[RECORDS PROVIDED Boundary: Start]

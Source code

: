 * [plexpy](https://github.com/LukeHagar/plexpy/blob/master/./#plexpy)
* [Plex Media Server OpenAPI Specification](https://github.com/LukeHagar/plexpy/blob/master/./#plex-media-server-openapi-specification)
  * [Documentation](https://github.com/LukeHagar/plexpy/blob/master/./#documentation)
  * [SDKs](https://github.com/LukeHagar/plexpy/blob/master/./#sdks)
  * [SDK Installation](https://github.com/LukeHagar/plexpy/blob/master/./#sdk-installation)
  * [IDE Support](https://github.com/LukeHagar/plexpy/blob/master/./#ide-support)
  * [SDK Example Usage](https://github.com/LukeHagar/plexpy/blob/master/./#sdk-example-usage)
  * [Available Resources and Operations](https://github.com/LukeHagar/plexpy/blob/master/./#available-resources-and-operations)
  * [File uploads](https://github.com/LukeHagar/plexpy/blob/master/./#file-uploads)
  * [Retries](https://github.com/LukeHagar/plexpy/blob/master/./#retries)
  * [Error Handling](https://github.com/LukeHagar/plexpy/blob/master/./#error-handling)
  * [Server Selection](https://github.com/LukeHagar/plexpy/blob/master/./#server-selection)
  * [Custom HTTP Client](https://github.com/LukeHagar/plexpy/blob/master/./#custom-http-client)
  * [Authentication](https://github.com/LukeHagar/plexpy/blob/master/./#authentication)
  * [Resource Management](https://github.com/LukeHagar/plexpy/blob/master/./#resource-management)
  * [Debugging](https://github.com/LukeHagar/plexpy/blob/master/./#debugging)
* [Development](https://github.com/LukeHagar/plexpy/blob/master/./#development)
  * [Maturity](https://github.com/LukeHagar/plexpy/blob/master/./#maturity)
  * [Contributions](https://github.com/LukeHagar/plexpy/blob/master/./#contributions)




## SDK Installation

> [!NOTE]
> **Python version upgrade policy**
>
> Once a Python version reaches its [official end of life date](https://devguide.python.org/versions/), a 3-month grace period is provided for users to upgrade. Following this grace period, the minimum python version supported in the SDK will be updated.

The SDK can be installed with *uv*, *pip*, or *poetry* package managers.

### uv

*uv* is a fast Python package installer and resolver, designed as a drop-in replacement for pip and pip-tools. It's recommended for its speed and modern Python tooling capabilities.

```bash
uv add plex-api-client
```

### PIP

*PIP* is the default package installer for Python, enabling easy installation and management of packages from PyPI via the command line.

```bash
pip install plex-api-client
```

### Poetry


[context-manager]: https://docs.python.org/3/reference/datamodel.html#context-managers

[RECORDS PROVIDED Boundary: End]

YOUR OBJECTIVE:
Make an exact copy of the listing shown above.

ANSWER BOX:
Source code

: * [plexpy](https://github.com/LukeHagar/plexpy/blob/master/./#plexpy)
* [Plex Media Server OpenAPI Specification](https://github.com/LukeHagar/plexpy/blob/master/./#plex-media-server-openapi-specification)
  * [Documentation](https://github.com/LukeHagar/plexpy/blob/master/./#documentation)
  * [SDKs](https://github.com/LukeHagar/plexpy/blob/master/./#sdks)
  * [SDK Installation](https://github.com/LukeHagar/plexpy/blob/master/./#sdk-installation)
  * [IDE Support](https://github.com/LukeHagar/plexpy/blob/master/./#ide-support)
  * [SDK Example Usage](https://github.com/LukeHagar/plexpy/blob/master/./#sdk-example-usage)
  * [Available Resources and Operations](https://github.com/LukeHagar/plexpy/blob/master/./#available-resources-and-operations)
  * [File uploads](https://github.com/LukeHagar/plexpy/blob/master/./#file-uploads)
  * [Retries](https://github.com/LukeHagar/plexpy/blob/master/./#retries)
  * [Error Handling](https://github.com/LukeHagar/plexpy/blob/master/./#error-handling)
  * [Server Selection](https://github.com/LukeHagar/plexpy/blob/master/./#server-selection)
  * [Custom HTTP Client](https://github.com/LukeHagar/plexpy/blob/master/./#custom-http-client)
  * [Authentication](https://github.com/LukeHagar/plexpy/blob/master/./#authentication)
  * [Resource Management](https://github.com/LukeHagar/plexpy/blob/master/./#resource-management)
  * [Debugging](https://github.com/LukeHagar/plexpy/blob/master/./#debugging)
* [Development](https://github.com/LukeHagar/plexpy/blob/master/./#development)
  * [Maturity](https://github.com/LukeHagar/plexpy/blob/master/./#maturity)
  * [Contributions](https://github.com/LukeHagar/plexpy/blob/master/./#contributions)




## SDK Installation

> [!NOTE]
> **Python version upgrade policy**
>
> Once a Python version reaches its [official end of life date](https://devguide.python.org/versions/), a 3-month grace period is provided for users to upgrade. Following this grace period, the minimum python version supported in the SDK will be updated.

The SDK can be installed with *uv*, *pip*, or *poetry* package managers.

### uv

*uv* is a fast Python package installer and resolver, designed as a drop-in replacement for pip and pip-tools. It's recommended for its speed and modern Python tooling capabilities.

```bash
uv add plex-api-client
```

### PIP

*PIP* is the default package installer for Python, enabling easy installation and management of packages from PyPI via the command line.

```bash
pip install plex-api-client
```

### Poetry


[context-manager]: https://docs.python.org/3/reference/datamodel.html#context-managers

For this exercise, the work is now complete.